Birkås power plant

Birkås power plant is an atypical project for Småkraft. We took over the plant after the landowner first built a plant that had failed significantly. The history of Birkås serves as a good example of how wrong things can go when things go wrong. Failure on the part of the advisor and supplier meant that the financing of the power plant quickly became difficult.

History
Landowner Jan Birkås had planned a future for the farm with income from his own hydropower plant. The dream of having his own power plant would help secure the future of the family farm, which had been settled since the 17th century. They had made a living from goat farming, among other things, but when he began thinking about future generations, Birkås chose to sell their milk quota to invest in hydropower. In 1999, they began planning a power plant on the Sagelva river, where an old timber saw once stood. The family had just paid off the last instalment of the loan for the operations building and were ready to invest in new challenges in the form of hydropower. Birkås wanted to build the facility himself, with help from an independent advisor and loans from the local bank.

The bank granted the landowner financing for the power plant with his farm, car and the power station as collateral. When it turned out that the plant would become more expensive than initially assumed, the landowner had to secure the financing with money from an inheritance and large private loans from family members. The bank also demanded that the landowner lock in the price of electricity, which at the time was very low.

The power plant had been expected to deliver a power production of 750 kW, but instead it produced less than half and it worked only sporadically. Annual production was therefore virtually zero. The power plant had been planned by an adviser with no basic knowledge of power plants and with conflicting financial interests as the individual who sold the turbines. The original turbines were obviously manufactured by a supplier with no basic knowledge of turbine design. The result was therefore unusually poor. Småkraft calculated that the two turbines were less efficient that an old-fashioned water wheel, used in Norway centuries ago.

The farm and land were in danger of being repossessed by the bank, but in May 2005, Småkraft bought the entire plant. The technical installations were upgraded and renewed, and financing agreements and power sales agreements were entered into on market terms. The power plant was put into operation in May 2006 and now delivers approximately 2.5 GWh. Profits from the project are shared by the landowner and Småkraft in the usual way. Småkraft financed the power plant, and assumed the entire risk and the power can now be sold on the spot market. The lesson is simple. Use professionals when building a power plant. Don’t take on more risks than you can bear.

The turbine is a 5-nozzle vertical Pelton.
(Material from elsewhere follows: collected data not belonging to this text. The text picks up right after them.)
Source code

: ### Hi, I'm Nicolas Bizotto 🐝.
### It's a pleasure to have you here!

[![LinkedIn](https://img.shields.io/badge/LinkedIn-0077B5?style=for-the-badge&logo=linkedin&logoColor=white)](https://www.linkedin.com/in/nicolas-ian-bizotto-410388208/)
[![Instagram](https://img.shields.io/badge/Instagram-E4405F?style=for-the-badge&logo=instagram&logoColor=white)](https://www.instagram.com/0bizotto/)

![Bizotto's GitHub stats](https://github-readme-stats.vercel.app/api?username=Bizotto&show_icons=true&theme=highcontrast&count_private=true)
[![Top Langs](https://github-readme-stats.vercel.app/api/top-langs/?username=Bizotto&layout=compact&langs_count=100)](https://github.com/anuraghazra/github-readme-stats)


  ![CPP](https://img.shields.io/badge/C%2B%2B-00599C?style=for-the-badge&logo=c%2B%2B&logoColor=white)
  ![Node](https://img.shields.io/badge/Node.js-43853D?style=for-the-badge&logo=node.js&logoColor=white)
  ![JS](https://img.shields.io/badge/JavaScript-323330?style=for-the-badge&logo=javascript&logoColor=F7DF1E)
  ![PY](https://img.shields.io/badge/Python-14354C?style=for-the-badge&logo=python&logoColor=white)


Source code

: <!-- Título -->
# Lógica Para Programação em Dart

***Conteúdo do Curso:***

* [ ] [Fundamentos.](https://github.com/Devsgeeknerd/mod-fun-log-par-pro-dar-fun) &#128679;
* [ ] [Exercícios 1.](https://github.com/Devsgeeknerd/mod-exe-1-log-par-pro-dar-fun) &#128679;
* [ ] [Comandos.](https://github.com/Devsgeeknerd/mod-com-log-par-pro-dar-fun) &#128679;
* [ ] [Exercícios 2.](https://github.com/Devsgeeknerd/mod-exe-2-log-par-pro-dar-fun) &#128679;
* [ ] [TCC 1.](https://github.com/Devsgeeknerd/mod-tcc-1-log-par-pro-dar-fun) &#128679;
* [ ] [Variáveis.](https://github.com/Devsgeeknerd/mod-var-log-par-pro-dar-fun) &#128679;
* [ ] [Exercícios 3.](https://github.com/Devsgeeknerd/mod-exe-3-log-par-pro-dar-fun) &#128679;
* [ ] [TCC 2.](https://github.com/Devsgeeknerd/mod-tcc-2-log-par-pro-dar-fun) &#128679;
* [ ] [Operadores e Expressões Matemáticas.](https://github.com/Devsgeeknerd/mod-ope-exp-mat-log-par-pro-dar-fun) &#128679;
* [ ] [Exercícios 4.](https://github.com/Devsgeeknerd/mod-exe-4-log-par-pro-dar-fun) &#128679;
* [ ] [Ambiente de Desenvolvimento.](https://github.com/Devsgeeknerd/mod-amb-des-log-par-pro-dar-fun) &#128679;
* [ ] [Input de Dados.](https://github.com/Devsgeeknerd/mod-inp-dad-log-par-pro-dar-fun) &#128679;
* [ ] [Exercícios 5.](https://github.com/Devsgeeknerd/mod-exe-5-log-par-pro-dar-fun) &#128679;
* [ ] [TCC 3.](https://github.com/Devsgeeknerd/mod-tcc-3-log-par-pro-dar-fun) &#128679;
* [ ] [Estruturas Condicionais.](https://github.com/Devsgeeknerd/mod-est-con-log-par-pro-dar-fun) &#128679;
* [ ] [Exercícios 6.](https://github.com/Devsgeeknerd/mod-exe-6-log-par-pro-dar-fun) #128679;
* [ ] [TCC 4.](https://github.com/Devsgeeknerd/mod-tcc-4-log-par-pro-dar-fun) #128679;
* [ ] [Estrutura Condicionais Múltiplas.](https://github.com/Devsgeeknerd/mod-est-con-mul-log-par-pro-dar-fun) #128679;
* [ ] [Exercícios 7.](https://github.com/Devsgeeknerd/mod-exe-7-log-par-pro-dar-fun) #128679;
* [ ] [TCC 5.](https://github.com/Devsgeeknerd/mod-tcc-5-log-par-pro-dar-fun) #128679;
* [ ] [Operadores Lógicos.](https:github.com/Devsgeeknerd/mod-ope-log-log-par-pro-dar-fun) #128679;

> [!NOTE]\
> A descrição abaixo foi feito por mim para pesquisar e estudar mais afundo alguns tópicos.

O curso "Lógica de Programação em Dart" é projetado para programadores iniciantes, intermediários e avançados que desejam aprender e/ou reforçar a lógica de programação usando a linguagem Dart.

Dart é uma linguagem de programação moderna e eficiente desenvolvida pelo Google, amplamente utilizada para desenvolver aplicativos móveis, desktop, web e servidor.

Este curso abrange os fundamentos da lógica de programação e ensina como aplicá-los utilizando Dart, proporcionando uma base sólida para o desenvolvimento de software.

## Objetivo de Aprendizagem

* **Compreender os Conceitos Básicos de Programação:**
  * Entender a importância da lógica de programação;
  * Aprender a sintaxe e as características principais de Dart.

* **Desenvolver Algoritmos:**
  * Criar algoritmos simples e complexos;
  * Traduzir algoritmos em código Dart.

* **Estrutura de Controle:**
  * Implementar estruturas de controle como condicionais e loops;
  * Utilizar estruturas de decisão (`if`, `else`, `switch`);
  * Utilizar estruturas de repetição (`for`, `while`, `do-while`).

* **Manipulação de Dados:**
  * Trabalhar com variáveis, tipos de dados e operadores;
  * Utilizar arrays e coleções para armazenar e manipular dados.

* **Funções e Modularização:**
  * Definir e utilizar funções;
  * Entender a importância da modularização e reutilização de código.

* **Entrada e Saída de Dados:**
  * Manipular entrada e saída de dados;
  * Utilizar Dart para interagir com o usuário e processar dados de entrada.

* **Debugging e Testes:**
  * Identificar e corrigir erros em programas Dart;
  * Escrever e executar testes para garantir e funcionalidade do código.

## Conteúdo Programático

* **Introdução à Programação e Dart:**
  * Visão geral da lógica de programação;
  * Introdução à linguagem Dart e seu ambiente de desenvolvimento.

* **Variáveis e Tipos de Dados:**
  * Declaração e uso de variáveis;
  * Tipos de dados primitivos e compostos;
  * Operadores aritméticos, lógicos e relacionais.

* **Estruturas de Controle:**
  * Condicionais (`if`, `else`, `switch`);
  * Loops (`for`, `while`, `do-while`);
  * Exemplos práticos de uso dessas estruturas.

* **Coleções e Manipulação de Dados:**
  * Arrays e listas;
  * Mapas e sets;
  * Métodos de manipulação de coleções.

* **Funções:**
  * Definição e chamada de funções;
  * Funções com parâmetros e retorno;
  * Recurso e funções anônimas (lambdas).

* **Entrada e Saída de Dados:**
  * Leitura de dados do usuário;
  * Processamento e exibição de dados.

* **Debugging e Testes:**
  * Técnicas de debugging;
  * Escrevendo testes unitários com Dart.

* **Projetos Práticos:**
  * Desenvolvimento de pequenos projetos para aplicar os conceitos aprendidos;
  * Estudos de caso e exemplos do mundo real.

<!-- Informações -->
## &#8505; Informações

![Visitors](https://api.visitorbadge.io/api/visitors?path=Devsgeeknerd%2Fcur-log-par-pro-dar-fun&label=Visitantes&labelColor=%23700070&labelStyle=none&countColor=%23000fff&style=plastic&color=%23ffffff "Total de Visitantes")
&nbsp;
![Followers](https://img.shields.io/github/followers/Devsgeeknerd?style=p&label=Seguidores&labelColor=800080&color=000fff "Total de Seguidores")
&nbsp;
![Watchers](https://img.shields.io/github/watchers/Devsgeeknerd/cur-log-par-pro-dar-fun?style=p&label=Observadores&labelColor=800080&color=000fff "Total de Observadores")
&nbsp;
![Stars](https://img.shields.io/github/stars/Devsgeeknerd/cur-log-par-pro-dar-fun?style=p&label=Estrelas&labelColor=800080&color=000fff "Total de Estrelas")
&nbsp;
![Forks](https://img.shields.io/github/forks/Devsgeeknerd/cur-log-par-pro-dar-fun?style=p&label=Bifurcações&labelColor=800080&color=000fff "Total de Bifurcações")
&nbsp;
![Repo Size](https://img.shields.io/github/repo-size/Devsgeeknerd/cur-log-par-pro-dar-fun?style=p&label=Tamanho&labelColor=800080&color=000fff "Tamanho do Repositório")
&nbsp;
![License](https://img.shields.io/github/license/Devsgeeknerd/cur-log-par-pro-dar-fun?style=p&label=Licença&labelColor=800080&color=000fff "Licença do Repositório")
Maximum flow rate is 0.55 m³/s, and it runs an 800 kVA generator. All power is converted to 22 kV and delivered to the grid. Parts of the existing penstock, 590 metres in length, have been used. It is composed of 165-metre ductile cast iron pipes that are buried, 390 metres of GRP pipe and 30 metres of PE pipe. The penstock has a diameter of 500 mm.

Technical data

Rainfall field

3.2 km²

Minimum water flow

Intake elevation

505 m

Power station elevation

347,0 m

Drop height

158 m

Production

2,8 GWh
This corresponds to electricity 175 households.